Most people who work in a clinical laboratory know a little about ketones or ketone bodies. The two facts that most people know include: 1) when you perform a urinalysis (UA), it includes a semiquantitative ketone result, and 2) high ketones are seen in diabetic ketoacidosis. But what is a ketone, where do they come from, and what are we measuring when we measure ketones?
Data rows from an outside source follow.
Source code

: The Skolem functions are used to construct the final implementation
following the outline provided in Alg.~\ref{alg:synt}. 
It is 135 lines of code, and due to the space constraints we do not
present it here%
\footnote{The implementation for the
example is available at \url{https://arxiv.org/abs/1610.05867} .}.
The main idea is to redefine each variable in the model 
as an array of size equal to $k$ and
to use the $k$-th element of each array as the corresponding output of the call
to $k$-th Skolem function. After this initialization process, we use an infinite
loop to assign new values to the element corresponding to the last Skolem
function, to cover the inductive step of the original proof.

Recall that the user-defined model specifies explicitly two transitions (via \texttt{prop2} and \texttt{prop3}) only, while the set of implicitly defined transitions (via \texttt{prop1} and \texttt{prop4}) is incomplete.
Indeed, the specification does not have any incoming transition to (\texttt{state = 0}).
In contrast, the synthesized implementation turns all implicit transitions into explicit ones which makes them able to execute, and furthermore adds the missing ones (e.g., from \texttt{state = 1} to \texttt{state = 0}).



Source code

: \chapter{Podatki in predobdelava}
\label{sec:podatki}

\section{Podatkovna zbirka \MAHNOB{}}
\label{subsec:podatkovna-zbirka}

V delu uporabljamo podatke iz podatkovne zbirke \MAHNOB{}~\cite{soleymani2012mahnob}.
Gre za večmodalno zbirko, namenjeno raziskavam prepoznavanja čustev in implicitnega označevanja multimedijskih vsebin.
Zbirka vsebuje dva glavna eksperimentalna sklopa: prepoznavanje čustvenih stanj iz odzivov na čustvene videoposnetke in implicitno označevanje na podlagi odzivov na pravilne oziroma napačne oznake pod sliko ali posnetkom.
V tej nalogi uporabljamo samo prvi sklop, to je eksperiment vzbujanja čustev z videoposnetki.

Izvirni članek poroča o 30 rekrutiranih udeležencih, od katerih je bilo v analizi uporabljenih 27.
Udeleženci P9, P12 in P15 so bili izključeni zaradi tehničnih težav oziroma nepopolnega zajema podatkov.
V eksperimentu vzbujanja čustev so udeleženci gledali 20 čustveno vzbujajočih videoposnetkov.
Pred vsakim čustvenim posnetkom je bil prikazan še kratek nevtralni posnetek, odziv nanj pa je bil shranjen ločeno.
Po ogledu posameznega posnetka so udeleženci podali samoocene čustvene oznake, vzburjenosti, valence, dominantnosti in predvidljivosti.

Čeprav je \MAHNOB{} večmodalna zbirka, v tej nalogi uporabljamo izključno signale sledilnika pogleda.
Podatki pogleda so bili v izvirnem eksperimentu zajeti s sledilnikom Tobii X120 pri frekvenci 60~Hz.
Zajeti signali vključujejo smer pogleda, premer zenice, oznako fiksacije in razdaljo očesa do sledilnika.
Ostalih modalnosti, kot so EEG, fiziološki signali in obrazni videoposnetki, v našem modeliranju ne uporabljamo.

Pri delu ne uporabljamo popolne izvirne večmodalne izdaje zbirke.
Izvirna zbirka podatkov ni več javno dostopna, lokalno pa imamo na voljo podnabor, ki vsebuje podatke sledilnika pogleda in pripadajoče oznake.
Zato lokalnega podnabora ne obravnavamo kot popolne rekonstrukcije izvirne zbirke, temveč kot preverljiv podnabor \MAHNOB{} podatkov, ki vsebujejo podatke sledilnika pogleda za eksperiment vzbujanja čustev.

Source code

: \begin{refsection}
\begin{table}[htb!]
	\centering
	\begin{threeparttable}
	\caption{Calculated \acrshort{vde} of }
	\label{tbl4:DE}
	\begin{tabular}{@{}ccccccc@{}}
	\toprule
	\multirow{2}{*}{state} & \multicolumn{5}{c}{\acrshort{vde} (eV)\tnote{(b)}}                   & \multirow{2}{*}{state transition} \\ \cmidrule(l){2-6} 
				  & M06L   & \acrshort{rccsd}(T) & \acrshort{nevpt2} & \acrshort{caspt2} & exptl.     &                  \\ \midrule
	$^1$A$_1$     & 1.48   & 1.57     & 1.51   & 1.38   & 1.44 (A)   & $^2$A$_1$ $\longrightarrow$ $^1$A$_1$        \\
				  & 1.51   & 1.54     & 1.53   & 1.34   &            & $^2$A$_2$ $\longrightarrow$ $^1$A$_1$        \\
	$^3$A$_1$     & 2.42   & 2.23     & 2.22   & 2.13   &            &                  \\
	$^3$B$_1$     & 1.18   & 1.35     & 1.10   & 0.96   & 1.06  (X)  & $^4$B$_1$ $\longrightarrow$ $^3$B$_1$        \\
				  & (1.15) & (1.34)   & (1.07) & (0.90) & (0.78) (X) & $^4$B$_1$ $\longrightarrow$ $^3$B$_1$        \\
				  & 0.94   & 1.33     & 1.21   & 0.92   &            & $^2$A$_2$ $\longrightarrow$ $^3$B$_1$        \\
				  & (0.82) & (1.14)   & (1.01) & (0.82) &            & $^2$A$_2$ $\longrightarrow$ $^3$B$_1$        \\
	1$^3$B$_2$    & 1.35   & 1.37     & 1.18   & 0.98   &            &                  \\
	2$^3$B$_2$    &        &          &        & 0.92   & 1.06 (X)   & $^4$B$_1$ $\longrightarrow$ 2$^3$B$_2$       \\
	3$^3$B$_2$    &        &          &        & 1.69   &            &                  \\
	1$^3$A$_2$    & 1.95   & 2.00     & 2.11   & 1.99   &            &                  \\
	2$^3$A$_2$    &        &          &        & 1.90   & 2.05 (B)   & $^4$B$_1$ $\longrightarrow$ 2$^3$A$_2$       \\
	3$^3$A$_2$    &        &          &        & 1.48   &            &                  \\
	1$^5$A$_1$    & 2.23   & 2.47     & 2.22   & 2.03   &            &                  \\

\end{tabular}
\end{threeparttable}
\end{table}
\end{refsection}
In the laboratory medicine world, “ketones” refers specifically to acetoacetate (Acac), acetone and beta-hydroxybutyrate (BOHB). When the human body cannot utilize glucose, either because it is not present (fasting, starvation) or because it is present but cannot be used (lack of insulin to get glucose into the cells), the body instead breaks down fatty acids for energy. Fatty acids are mostly made up of long chains of carbons with hydrogens attached, so one of the main products of fat breakdown is 2-carbon acetyl-CoA. When a person is using lots of fats, like when they cannot use glucose, the production of acetyl-CoA exceeds the body’s ability to metabolize it via the Kreb’s cycle and it ties up lots of coenzyme A (CoA) needed for other processes. Thus, the body combines two excess acetyl-CoA into an acetoacetate, freeing up the CoA. The more acetyl-CoA produced from fat breakdown, the more acetoacetate produced. From there, the acetoacetate is converted to BOHB enzymatically or degrades spontaneously to acetone. BOHB is a dead end. Once there, the BOHB simply continues to build up until the production of acetyl-CoA no longer exceeds its utilization capacity. At that point, the BOHB is converted back to acetoacetate and then to acetyl-CoA for the body to be able to utilize it.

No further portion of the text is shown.